Activity →
All the records that follow need to be reproduced exactly. Omit the images.
----------------
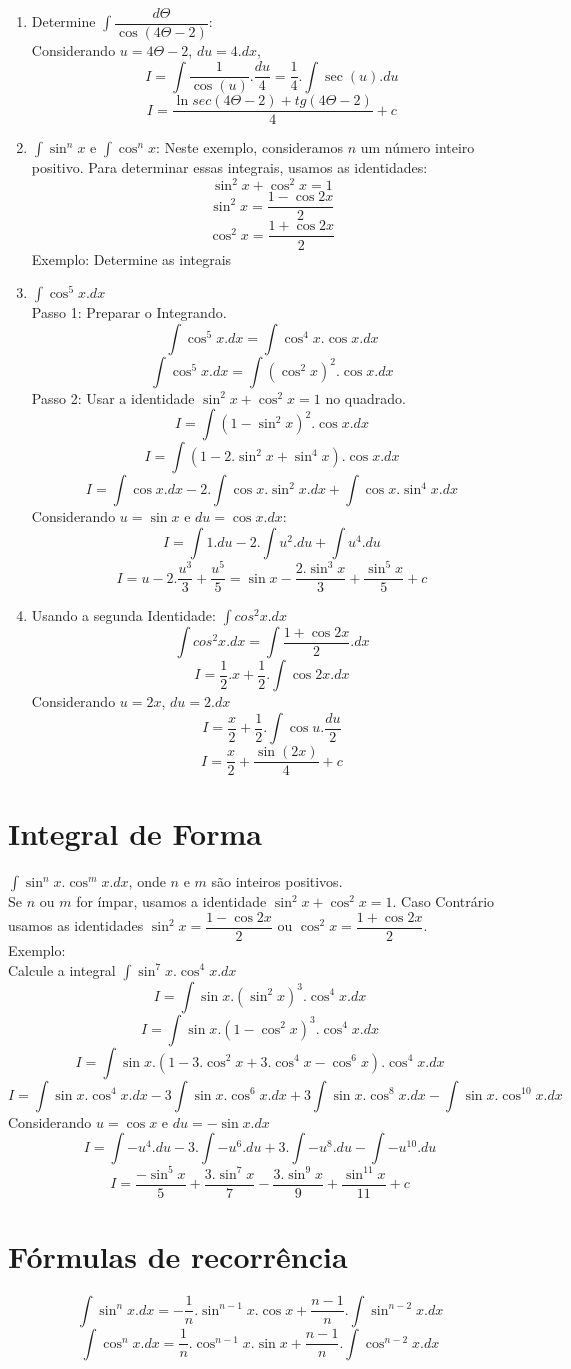 \documentclass{article}
\begin{document}
\begin{enumerate}
				\item Determine $\int \dfrac{d\Theta}{\cos{(4\Theta -2)}}$:\\
					Considerando $u = 4\Theta -2$, $du = 4.dx$,
					$$I = \int \dfrac{1}{\cos(u)}.\dfrac{du}{4}=\dfrac{1}{4}.\int \sec(u).du$$
					$$I=\dfrac{\ln sec(4\Theta-2)+tg(4\Theta -2)}{4}+c$$
				\item $\int \sin^nx$ e $\int \cos^nx$:
					Neste exemplo, consideramos $n$ um número inteiro positivo. Para determinar essas integrais, usamos as identidades:
					$$\sin^2x+\cos^2x=1$$
					$$\sin^2x=\dfrac{1-\cos{2x}}{2}$$
					$$\cos^2x = \dfrac{1+\cos{2x}}{2}$$
					Exemplo: Determine as integrais
				\item $\int \cos^5x.dx$\\
					Passo 1: Preparar o Integrando.
					$$\int \cos^5x.dx=\int \cos^4x.\cos x.dx$$
					$$\int \cos^5x.dx= \int (\cos^2x)^2.\cos x.dx$$
					Passo 2: Usar a identidade $\sin^2x+\cos^2x=1$ no quadrado.
					$$I=\int(1-\sin^2x)^2.\cos{x}.dx$$
					$$I = \int (1-2.\sin^2x+\sin^4x).\cos{x}.dx$$
					$$I=\int \cos{x}.dx - 2.\int {\cos{x}.\sin^2x.dx+\int \cos{x}.\sin^4x}.dx$$
					Considerando $u = \sin{x}$ e $du = \cos{x}.dx$:
					$$I = \int 1.du - 2.\int u^2.du +\int u^4.du$$
					$$I = u-2.\dfrac{u^3}{3}+\dfrac{u^5}{5}=\sin{x}-\dfrac{2.\sin^3x}{3}+\dfrac{\sin^5x}{5}+c$$
				\item Usando a segunda Identidade: $\int cos^2x.dx$\\
					$$\int cos^2x.dx = \int \dfrac{1+\cos{2x}}{2}.dx$$
					$$I = \dfrac{1}{2}.x +\dfrac{1}{2}.\int \cos{2x}.dx$$
					Considerando $u = 2x$, $du = 2.dx$
					$$I = \dfrac{x}{2}+\dfrac{1}{2}.\int \cos{u}.\dfrac{du}{2}$$
					$$I = \dfrac{x}{2}+\dfrac{\sin(2x)}{4}+c$$
				\end{enumerate}
	\section{Integral de Forma}
		$\int \sin^nx.\cos^mx.dx$, onde $n$ e $m$ são inteiros positivos.\\
		Se $n$ ou $m$ for ímpar, usamos a identidade $\sin^2x+\cos^2x=1$. Caso Contrário usamos as identidades $\sin^2x=\dfrac{1-\cos{2x}}{2}$ ou $\cos^2x = \dfrac{1+\cos{2x}}{2}$.\\
		Exemplo:\\
		Calcule a integral $\int \sin^7x.\cos^4x.dx$
		$$I = \int \sin{x}.(\sin^2x)^3.\cos^4x.dx$$
		$$I = \int \sin{x}.(1-\cos^2x)^3.\cos^4x.dx$$
		$$I = \int \sin{x}.(1-3.\cos^2x+3.\cos^4x-\cos^6x).\cos^4x.dx$$
		$$I= \int \sin{x}.\cos^4x.dx-3\int \sin{x}.\cos^6x.dx+3\int \sin{x}.\cos^8x.dx-\int \sin{x}.\cos^{10}x.dx$$
		Considerando $u = \cos{x}$ e $du = -\sin{x}.dx$
		$$I = \int -u^4.du -3.\int-u^6.du +3.\int -u^8.du -\int -u^{10}.du$$
		$$I=\dfrac{-\sin^5{x}}{5}+\dfrac{3.\sin^7x}{7}-\dfrac{3.\sin^9x}{9}+\dfrac{\sin^{11}x}{11}+c$$
	\section{Fórmulas de recorrência}
		$$\int \sin^nx.dx =-\dfrac{1}{n}.\sin^{n-1}x.\cos{x}+\dfrac{n-1}{n}.\int \sin^{n-2}x.dx$$
		$$\int \cos^nx.dx = \dfrac{1}{n}.\cos^{n-1}x.\sin{x}+\dfrac{n-1}{n}.\int \cos^{n-2}x.dx$$

 
\end{document}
----------------
Answer below →
 \documentclass{article}
\begin{document}
\begin{enumerate}
				\item Determine $\int \dfrac{d\Theta}{\cos{(4\Theta -2)}}$:\\
					Considerando $u = 4\Theta -2$, $du = 4.dx$,
					$$I = \int \dfrac{1}{\cos(u)}.\dfrac{du}{4}=\dfrac{1}{4}.\int \sec(u).du$$
					$$I=\dfrac{\ln sec(4\Theta-2)+tg(4\Theta -2)}{4}+c$$
				\item $\int \sin^nx$ e $\int \cos^nx$:
					Neste exemplo, consideramos $n$ um número inteiro positivo. Para determinar essas integrais, usamos as identidades:
					$$\sin^2x+\cos^2x=1$$
					$$\sin^2x=\dfrac{1-\cos{2x}}{2}$$
					$$\cos^2x = \dfrac{1+\cos{2x}}{2}$$
					Exemplo: Determine as integrais
				\item $\int \cos^5x.dx$\\
					Passo 1: Preparar o Integrando.
					$$\int \cos^5x.dx=\int \cos^4x.\cos x.dx$$
					$$\int \cos^5x.dx= \int (\cos^2x)^2.\cos x.dx$$
					Passo 2: Usar a identidade $\sin^2x+\cos^2x=1$ no quadrado.
					$$I=\int(1-\sin^2x)^2.\cos{x}.dx$$
					$$I = \int (1-2.\sin^2x+\sin^4x).\cos{x}.dx$$
					$$I=\int \cos{x}.dx - 2.\int {\cos{x}.\sin^2x.dx+\int \cos{x}.\sin^4x}.dx$$
					Considerando $u = \sin{x}$ e $du = \cos{x}.dx$:
					$$I = \int 1.du - 2.\int u^2.du +\int u^4.du$$
					$$I = u-2.\dfrac{u^3}{3}+\dfrac{u^5}{5}=\sin{x}-\dfrac{2.\sin^3x}{3}+\dfrac{\sin^5x}{5}+c$$
				\item Usando a segunda Identidade: $\int cos^2x.dx$\\
					$$\int cos^2x.dx = \int \dfrac{1+\cos{2x}}{2}.dx$$
					$$I = \dfrac{1}{2}.x +\dfrac{1}{2}.\int \cos{2x}.dx$$
					Considerando $u = 2x$, $du = 2.dx$
					$$I = \dfrac{x}{2}+\dfrac{1}{2}.\int \cos{u}.\dfrac{du}{2}$$
					$$I = \dfrac{x}{2}+\dfrac{\sin(2x)}{4}+c$$
				\end{enumerate}
	\section{Integral de Forma}
		$\int \sin^nx.\cos^mx.dx$, onde $n$ e $m$ são inteiros positivos.\\
		Se $n$ ou $m$ for ímpar, usamos a identidade $\sin^2x+\cos^2x=1$. Caso Contrário usamos as identidades $\sin^2x=\dfrac{1-\cos{2x}}{2}$ ou $\cos^2x = \dfrac{1+\cos{2x}}{2}$.\\
		Exemplo:\\
		Calcule a integral $\int \sin^7x.\cos^4x.dx$
		$$I = \int \sin{x}.(\sin^2x)^3.\cos^4x.dx$$
		$$I = \int \sin{x}.(1-\cos^2x)^3.\cos^4x.dx$$
		$$I = \int \sin{x}.(1-3.\cos^2x+3.\cos^4x-\cos^6x).\cos^4x.dx$$
		$$I= \int \sin{x}.\cos^4x.dx-3\int \sin{x}.\cos^6x.dx+3\int \sin{x}.\cos^8x.dx-\int \sin{x}.\cos^{10}x.dx$$
		Considerando $u = \cos{x}$ e $du = -\sin{x}.dx$
		$$I = \int -u^4.du -3.\int-u^6.du +3.\int -u^8.du -\int -u^{10}.du$$
		$$I=\dfrac{-\sin^5{x}}{5}+\dfrac{3.\sin^7x}{7}-\dfrac{3.\sin^9x}{9}+\dfrac{\sin^{11}x}{11}+c$$
	\section{Fórmulas de recorrência}
		$$\int \sin^nx.dx =-\dfrac{1}{n}.\sin^{n-1}x.\cos{x}+\dfrac{n-1}{n}.\int \sin^{n-2}x.dx$$
		$$\int \cos^nx.dx = \dfrac{1}{n}.\cos^{n-1}x.\sin{x}+\dfrac{n-1}{n}.\int \cos^{n-2}x.dx$$

 
\end{document}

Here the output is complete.